=== Exercise description ===
For the word "machine", search the records and show each line in which it occurs.

[Recorded data]
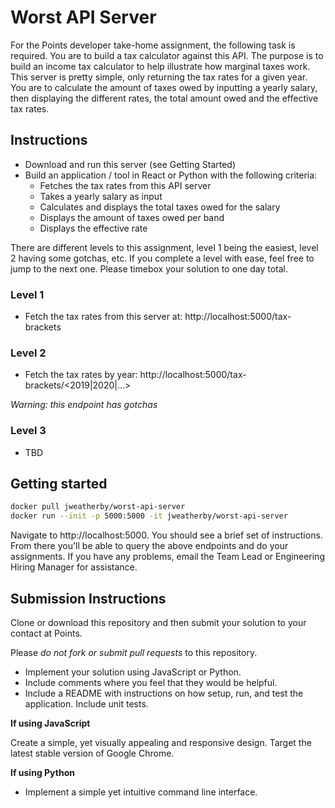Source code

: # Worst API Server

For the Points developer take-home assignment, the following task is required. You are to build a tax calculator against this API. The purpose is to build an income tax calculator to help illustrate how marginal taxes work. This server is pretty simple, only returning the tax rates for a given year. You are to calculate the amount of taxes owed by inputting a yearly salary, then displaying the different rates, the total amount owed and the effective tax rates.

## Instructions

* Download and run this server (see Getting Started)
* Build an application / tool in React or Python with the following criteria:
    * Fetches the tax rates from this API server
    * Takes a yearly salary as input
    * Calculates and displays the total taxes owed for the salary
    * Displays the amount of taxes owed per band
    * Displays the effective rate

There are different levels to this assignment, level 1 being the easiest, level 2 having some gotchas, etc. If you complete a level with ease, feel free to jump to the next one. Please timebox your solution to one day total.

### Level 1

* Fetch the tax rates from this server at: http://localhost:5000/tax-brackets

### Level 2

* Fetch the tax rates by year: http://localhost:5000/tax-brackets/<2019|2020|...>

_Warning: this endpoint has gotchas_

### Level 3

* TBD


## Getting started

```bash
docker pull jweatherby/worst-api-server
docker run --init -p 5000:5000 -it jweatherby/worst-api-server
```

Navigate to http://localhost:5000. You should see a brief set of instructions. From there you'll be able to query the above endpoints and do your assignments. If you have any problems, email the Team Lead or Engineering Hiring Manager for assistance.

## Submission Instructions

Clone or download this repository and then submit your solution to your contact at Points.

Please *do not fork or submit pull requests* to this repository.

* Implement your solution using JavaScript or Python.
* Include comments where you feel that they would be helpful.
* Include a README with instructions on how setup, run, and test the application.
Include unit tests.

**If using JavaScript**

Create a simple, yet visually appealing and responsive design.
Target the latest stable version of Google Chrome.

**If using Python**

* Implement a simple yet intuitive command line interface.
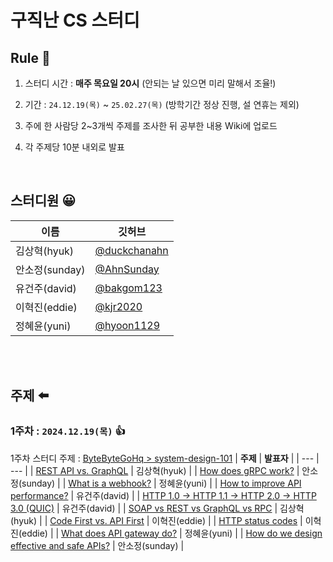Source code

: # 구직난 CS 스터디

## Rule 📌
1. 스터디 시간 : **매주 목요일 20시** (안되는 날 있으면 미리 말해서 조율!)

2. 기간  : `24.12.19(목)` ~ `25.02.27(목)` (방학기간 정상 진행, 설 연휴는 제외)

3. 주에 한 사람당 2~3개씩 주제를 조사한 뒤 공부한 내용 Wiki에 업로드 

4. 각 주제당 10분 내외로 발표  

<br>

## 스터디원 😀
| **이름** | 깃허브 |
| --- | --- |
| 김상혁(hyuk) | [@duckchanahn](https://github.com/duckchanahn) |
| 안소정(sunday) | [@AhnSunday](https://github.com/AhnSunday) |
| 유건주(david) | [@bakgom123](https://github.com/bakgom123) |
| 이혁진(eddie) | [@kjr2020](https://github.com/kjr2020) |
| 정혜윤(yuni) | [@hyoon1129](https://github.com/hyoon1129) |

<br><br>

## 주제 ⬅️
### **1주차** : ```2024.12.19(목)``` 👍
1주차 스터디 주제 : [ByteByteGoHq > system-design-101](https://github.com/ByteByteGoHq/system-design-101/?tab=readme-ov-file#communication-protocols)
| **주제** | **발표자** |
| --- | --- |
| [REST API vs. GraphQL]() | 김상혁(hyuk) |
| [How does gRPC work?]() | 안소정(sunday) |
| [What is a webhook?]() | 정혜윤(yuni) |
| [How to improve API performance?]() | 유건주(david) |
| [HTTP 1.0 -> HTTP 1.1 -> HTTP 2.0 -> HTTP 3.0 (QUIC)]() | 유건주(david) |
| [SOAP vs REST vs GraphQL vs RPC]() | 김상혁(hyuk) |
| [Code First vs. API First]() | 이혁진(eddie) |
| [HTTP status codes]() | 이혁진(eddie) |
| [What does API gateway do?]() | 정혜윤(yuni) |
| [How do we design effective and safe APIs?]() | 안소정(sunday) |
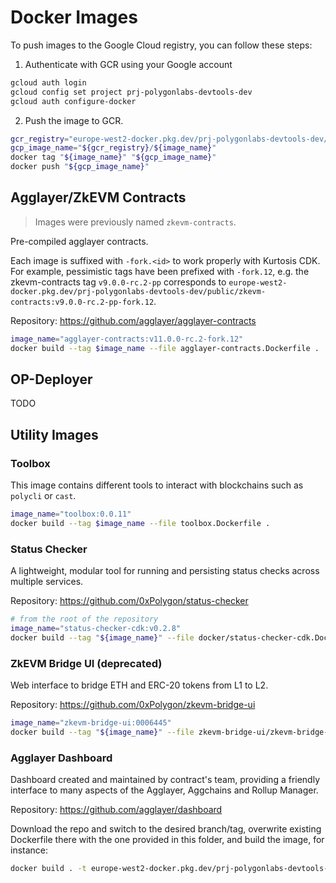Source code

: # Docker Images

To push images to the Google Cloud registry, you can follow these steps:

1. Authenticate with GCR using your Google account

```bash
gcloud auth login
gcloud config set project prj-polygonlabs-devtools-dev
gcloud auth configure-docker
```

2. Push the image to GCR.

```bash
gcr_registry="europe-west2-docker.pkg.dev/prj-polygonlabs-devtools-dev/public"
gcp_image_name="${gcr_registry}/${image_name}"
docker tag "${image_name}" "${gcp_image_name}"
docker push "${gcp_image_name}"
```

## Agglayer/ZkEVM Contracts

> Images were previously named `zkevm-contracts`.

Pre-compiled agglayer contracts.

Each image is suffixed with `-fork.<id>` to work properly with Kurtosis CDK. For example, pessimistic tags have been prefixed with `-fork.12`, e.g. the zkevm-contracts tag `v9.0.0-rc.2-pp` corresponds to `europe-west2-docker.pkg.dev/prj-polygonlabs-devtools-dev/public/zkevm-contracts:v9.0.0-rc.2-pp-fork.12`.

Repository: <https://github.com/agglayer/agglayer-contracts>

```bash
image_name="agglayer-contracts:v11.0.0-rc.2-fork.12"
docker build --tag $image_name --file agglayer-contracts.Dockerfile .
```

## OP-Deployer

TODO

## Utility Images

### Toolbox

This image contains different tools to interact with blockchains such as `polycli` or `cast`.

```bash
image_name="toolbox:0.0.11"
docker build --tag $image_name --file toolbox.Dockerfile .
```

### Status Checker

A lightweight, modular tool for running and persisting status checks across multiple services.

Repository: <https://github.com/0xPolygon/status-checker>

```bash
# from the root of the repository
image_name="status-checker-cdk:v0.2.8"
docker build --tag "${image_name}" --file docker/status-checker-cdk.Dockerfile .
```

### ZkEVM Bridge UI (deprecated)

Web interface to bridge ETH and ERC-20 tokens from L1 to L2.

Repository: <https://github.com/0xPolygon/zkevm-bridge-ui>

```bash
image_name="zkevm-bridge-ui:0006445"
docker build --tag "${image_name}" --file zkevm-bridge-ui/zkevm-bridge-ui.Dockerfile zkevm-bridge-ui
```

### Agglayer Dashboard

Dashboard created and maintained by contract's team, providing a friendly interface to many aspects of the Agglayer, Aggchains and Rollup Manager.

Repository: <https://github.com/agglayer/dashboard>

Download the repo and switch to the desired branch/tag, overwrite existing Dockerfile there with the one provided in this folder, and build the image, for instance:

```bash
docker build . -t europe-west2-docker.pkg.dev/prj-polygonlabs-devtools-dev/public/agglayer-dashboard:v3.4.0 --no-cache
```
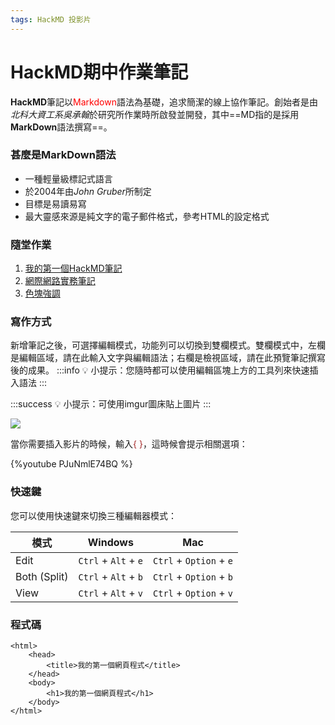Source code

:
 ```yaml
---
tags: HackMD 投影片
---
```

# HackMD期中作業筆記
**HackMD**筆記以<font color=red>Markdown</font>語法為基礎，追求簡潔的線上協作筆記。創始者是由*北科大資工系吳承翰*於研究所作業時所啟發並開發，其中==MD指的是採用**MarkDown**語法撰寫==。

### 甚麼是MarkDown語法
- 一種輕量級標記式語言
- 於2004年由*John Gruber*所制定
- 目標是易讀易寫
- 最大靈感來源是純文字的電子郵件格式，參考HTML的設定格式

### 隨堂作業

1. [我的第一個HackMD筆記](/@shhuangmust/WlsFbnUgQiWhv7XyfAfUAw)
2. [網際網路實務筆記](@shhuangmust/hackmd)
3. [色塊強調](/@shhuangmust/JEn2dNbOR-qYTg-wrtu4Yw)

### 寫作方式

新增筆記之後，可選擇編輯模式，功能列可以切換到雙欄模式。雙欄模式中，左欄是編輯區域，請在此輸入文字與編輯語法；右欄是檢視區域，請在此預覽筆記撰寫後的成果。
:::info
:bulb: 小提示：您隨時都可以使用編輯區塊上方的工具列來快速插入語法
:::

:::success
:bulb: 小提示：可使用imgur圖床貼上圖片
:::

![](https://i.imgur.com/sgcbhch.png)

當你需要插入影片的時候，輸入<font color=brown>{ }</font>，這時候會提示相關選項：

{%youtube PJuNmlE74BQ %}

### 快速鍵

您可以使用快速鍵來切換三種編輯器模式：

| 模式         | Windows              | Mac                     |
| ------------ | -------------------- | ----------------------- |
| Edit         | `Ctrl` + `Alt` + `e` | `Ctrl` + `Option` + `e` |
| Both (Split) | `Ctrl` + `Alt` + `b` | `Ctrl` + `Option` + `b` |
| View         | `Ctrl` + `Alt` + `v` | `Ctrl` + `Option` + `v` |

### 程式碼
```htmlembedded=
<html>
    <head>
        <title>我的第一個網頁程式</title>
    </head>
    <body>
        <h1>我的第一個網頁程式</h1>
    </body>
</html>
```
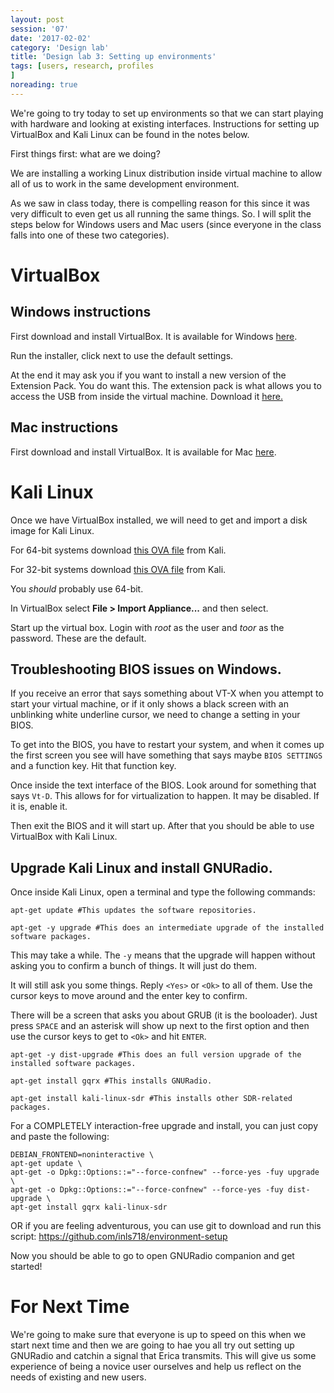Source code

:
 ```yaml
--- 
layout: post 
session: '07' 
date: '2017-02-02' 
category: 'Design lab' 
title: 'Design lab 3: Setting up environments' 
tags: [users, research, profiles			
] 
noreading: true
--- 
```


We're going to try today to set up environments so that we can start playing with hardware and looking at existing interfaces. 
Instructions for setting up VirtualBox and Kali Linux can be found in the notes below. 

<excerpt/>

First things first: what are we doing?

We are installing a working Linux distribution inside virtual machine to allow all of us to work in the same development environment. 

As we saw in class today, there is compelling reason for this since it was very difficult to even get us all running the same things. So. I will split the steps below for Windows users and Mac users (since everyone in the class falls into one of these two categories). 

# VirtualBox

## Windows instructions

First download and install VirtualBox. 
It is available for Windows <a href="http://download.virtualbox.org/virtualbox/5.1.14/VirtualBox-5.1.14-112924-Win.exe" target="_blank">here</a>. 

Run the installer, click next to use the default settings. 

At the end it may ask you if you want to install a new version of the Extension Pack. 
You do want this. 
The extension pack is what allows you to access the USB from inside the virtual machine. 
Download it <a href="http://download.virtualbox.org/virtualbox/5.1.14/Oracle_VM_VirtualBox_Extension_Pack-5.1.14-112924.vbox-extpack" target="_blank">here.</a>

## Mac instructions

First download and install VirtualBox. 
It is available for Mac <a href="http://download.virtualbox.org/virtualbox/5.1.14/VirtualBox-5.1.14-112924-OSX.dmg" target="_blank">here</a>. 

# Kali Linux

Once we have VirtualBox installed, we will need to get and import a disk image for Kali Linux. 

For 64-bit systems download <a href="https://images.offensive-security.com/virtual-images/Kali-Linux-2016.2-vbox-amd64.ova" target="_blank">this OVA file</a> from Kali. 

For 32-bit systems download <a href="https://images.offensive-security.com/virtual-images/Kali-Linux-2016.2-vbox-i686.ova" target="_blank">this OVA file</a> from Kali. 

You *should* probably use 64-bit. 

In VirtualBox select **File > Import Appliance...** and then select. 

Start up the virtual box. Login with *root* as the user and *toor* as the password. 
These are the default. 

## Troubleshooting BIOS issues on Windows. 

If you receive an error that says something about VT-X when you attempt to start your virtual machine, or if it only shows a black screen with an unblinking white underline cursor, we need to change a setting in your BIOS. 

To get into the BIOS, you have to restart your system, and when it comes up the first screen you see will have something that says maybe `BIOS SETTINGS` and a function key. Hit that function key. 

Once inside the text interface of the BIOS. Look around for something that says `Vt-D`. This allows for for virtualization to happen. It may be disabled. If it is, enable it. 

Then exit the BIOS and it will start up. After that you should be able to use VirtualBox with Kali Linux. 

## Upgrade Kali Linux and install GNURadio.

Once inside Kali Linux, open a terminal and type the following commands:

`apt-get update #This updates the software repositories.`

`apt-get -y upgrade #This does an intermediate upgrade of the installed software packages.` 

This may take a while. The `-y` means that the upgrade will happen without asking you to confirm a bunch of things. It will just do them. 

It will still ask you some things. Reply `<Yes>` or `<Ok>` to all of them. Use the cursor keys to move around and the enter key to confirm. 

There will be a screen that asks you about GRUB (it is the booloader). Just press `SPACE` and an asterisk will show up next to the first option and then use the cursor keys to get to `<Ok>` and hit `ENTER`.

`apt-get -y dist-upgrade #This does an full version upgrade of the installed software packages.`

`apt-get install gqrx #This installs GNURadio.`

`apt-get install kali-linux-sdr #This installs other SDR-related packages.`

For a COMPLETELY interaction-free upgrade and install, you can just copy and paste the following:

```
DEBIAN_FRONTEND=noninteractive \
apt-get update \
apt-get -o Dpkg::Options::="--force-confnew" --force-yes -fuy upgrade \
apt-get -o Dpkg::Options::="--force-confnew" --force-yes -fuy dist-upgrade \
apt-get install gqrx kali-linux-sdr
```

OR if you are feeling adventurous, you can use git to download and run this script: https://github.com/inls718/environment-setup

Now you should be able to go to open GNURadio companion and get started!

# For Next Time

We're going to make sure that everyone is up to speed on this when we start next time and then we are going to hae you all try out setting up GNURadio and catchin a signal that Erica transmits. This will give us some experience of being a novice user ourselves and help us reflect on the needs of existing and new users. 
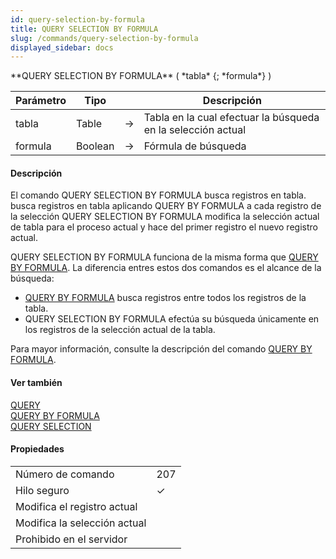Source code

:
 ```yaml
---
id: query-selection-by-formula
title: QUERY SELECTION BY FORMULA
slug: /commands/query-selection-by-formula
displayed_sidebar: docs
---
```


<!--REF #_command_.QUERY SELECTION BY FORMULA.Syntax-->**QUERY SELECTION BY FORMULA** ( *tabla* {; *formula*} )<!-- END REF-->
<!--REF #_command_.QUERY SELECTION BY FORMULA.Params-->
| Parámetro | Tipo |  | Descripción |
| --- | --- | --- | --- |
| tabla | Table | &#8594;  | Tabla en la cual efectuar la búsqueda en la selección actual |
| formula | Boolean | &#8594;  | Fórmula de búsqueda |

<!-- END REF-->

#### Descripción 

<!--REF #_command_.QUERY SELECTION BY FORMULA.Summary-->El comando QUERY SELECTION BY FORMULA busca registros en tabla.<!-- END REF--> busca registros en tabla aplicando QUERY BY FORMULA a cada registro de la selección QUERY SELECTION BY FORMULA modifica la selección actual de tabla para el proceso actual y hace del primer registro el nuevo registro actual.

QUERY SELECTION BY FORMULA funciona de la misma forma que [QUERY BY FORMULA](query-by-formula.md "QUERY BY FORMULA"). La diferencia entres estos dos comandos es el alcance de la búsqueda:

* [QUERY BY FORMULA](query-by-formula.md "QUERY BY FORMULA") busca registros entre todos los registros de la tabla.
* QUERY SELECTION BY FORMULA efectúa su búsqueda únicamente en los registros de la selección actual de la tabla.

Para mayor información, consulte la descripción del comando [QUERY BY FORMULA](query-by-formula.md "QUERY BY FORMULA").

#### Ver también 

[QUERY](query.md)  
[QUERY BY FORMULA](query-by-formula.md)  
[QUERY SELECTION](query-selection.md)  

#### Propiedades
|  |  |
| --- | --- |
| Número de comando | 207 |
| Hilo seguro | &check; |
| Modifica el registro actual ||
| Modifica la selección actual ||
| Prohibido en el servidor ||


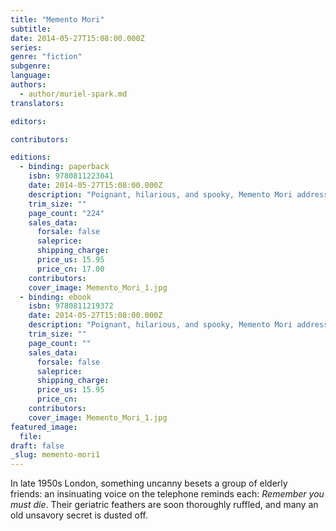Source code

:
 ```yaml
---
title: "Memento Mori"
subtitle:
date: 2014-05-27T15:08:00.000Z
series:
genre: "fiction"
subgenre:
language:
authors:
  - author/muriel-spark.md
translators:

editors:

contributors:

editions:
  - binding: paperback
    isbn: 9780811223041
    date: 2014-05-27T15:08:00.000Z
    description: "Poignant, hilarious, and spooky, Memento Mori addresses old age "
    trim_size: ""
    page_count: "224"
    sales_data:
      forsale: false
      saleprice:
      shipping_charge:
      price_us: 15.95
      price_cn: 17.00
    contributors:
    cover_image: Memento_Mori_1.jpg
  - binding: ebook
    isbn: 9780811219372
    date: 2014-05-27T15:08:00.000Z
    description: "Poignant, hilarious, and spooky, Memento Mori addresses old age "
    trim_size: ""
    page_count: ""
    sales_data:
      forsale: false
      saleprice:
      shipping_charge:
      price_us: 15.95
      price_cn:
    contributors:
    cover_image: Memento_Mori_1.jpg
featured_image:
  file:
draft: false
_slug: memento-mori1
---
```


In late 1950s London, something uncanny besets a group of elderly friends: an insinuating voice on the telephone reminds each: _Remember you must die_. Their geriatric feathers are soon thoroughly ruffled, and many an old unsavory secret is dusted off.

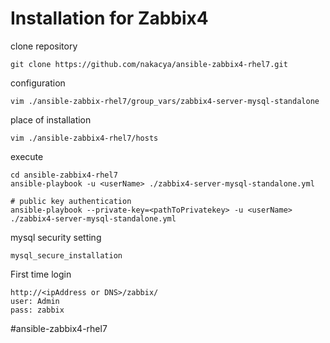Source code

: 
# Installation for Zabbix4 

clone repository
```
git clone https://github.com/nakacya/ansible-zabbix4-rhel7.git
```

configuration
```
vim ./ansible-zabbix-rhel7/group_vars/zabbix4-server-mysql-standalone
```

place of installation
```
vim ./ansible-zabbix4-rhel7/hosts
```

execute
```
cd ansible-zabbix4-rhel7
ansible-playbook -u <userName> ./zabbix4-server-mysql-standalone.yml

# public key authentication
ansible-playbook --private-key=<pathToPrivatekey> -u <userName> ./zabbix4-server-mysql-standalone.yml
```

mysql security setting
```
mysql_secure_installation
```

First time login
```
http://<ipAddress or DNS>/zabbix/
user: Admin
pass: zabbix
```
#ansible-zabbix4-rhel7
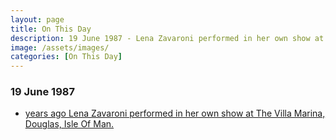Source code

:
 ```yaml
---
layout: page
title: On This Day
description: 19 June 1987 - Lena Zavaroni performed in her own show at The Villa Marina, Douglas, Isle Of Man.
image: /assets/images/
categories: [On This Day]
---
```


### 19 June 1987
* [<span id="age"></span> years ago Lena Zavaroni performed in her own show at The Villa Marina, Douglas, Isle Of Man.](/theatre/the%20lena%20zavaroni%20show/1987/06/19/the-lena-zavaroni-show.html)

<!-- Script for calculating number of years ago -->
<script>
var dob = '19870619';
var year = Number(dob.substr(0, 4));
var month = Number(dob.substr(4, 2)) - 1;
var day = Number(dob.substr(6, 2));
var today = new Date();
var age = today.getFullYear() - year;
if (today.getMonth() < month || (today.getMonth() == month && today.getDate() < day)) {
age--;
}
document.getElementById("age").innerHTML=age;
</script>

=== Output below ===
We are installing a working Linux distribution inside virtual machine to allow all of us to work in the same development environment. 
The extension pack is what allows you to access the USB from inside the virtual machine. 
If you receive an error that says something about VT-X when you attempt to start your virtual machine, or if it only shows a black screen with an unblinking white underline cursor, we need to change a setting in your BIOS. 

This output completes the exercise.